Cette démarche des évêques revêt un importance toute particulière après l’appel à témoignages récemment lancé par la Commission indépendante sur les abus sexuels dans l’Église (Ciase). Des faits de pédophilie bien souvent tus par une hiérarchie ecclésiastique un peu trop miséricordieuse.
Le procès en appel du cardinal Barbarin qui s’est ouvert ce 28 novembre à Lyon n’est qu’un des exemples dans l’actualité de ces cas de non-dénonciation de crimes pédophiles. Combien de cas sur le ressort de la cour d’appel de Grenoble ? « Moins d’une dizaine d’affaires sont en cours », indique Jacques Dallest.
« L’idée c’est de faciliter nos relations quand il y a des signalements d’abus sexuels sur mineurs ou personnes vulnérables », explique Mgr Guy de Kerimel, évêque de Grenoble. Les trois prélats s’engagent ainsi « à les signaler à la justice le plus rapidement possible ». À charge pour les procureurs impliqués de leur signifier en retour s’ils y donneront suite ou pas.
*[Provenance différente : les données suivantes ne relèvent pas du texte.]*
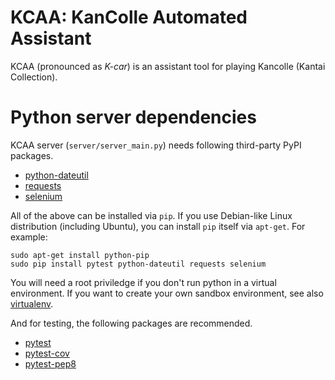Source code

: # KCAA: KanColle Automated Assistant

KCAA (pronounced as *K-car*) is an assistant tool for playing Kancolle (Kantai
Collection).

# Python server dependencies

KCAA server (`server/server_main.py`) needs following third-party PyPI
packages.

- [python-dateutil](https://pypi.python.org/pypi/python-dateutil)
- [requests](https://pypi.python.org/pypi/requests)
- [selenium](https://pypi.python.org/pypi/selenium)

All of the above can be installed via `pip`. If you use Debian-like Linux
distribution (including Ubuntu), you can install `pip` itself via `apt-get`.
For example:

    sudo apt-get install python-pip
    sudo pip install pytest python-dateutil requests selenium

You will need a root priviledge if you don't run python in a virtual
environment. If you want to create your own sandbox environment, see also
[virtualenv](https://pypi.python.org/pypi/virtualenv).

And for testing, the following packages are recommended.

- [pytest](https://pypi.python.org/pypi/pytest)
- [pytest-cov](https://pypi.python.org/pypi/pytest-cov)
- [pytest-pep8](https://pypi.python.org/pypi/pytest-pep8)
L’objectif ? « Faire de l’église une maison sûre et de confiance », espère Mgr Pierre-Yves Michel, évêque de Valence, citant ainsi le pape François. « L’Église de France a fait un gros travail pour la vérité et aller vers cette tolérance zéro à laquelle nous a invité le souverain pontife », enchaîne Mgr de Kerimel.
Pour autant ce travail ne concerne pas que les seuls prêtres et diacres. Il s’adresse aussi à toutes les personnes qui travaillent dans le giron de l’Église auprès d’enfants et d’adolescents. D’où la mise en place de formations spécifiques, qui concerneront, d’une manière générale, « toute la sphère pastorale* », indique Mgr Xavier Malle, évêque de Gap-Embrun. Car, souligne-t-il, « ces abus sont aussi graves, qu’ils soient commis par un catéchiste, un laïc ou un organiste ».
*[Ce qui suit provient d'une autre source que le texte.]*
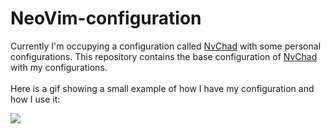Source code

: # NeoVim-configuration
Currently I'm occupying a configuration called [NvChad](https://github.com/NvChad/NvChad) with some personal configurations. This repository contains the base configuration of [NvChad](https://github.com/NvChad/NvChad) with my configurations.
<br/>
<br/>
Here is a gif showing a small example of how I have my configuration and how I use it:


![](/IMG/Gif_NeoVim.gif)
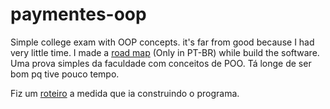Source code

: # paymentes-oop
Simple college exam with OOP concepts. it's far from good because I had very little time.
I made a [road map](https://github.com/Ckk3/paymentes-oop/blob/972c96c563a20e75d735982aeedbe1c48e9ea991/roteiro.pdf) (Only in PT-BR) while build the software.
Uma prova simples da faculdade com conceitos de POO. Tá longe de ser bom pq tive pouco tempo.

Fiz um [roteiro](https://github.com/Ckk3/paymentes-oop/blob/972c96c563a20e75d735982aeedbe1c48e9ea991/roteiro.pdf) a medida que ia construindo o programa.
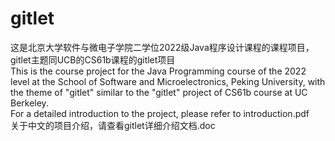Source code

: # gitlet
这是北京大学软件与微电子学院二学位2022级Java程序设计课程的课程项目，gitlet主题同UCB的CS61b课程的gitlet项目<br>
This is the course project for the Java Programming course of the 2022 level at the School of Software and Microelectronics, Peking University, with the theme of "gitlet" similar to the "gitlet" project of CS61b course at UC Berkeley.<br>
For a detailed introduction to the project, please refer to introduction.pdf<br>
关于中文的项目介绍，请查看gitlet详细介绍文档.doc<br>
Définir les modalités de communication entre les autorités judiciaires et religieuses
Outre les évêques, ce protocole concerne bien les cinq procureurs des départements du ressort de la cour d’appel de Grenoble. À savoir ceux de Vienne, Bourgoin-Jallieu, Valence, Gap et Grenoble. Coordonnés par le procureur général, ils sont ainsi les interlocuteurs directs des évêques.
« Il m’est apparu intéressant d’établir un protocole qui définisse nos relations pour les traitements religieux et judiciaire des abus sexuels », explique Jacques Dallest.
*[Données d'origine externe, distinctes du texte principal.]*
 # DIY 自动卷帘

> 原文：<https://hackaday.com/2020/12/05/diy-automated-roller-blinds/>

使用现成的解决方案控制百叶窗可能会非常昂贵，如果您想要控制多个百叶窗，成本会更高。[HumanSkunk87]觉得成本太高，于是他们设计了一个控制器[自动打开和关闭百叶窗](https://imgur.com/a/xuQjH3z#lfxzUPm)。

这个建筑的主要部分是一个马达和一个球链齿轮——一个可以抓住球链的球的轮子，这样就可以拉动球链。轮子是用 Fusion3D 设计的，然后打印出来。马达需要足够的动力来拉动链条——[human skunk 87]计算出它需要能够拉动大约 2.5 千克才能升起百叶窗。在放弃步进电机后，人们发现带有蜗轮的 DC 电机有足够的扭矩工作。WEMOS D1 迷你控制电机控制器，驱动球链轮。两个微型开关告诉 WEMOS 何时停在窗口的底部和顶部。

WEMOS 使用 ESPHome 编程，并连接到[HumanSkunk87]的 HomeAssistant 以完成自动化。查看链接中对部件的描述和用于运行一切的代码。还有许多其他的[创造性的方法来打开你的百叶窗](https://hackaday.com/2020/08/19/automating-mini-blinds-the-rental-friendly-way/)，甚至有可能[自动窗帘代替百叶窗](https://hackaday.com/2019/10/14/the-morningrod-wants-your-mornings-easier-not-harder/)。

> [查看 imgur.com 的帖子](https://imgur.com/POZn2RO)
Le résultat ? Un document** riche de huit articles définissant les modalités de communication et d’échanges entre les deux autorités. Et ce avec trois objectifs essentiels que détaille Jacques Dallest.
Le premier d’entre eux consiste à déterminer comment recueillir les signalements et dénonciations ainsi que la parole des victimes. Ensuite, fixer selon quelles modalités ces révélations seront transmises à la justice. Enfin, le protocole précise comment s’informer mutuellement des suites, canoniques ou judiciaires, apportées à l’affaire. Un point important selon Jacques Dallest. « On peut parfois reprocher à la justice […] de ne pas être très à l’aise sur le retour d’information », concède-t-il.
Un protocole qui devrait faire tâche d’huile
En somme, un échange de bons et vertueux procédés dont le magistrat se félicite. « Nous avons toujours à gagner à connaître les contraintes de nos interlocuteurs. Comme pour eux de mieux connaître le fonctionnement judiciaire », fait-il valoir.
« J’espère que ce document, que je vais faire remonter à la Chancellerie, fera école pour être utile à d’autres procureurs généraux, d’autres évêques », complète Jacques Dallest. Et Mgr de Kerimel d’assurer, au nom des trois évêques présents, qu’un courrier sera prochainement adressé aux quelques 300 prêtres actifs ou retraités des trois diocèses, afin de leur présenter le protocole.
Joël Kermabon
* Scoutisme, enseignement catholique, paroissiens bénévoles, associations de jeunes…
** Le document s’intitule ainsi : « Protocole relatif au signalement et au traitement des dénonciations d’infractions de nature sexuelles reçues par les évêques du ressort de la cour d’appel de Grenoble ».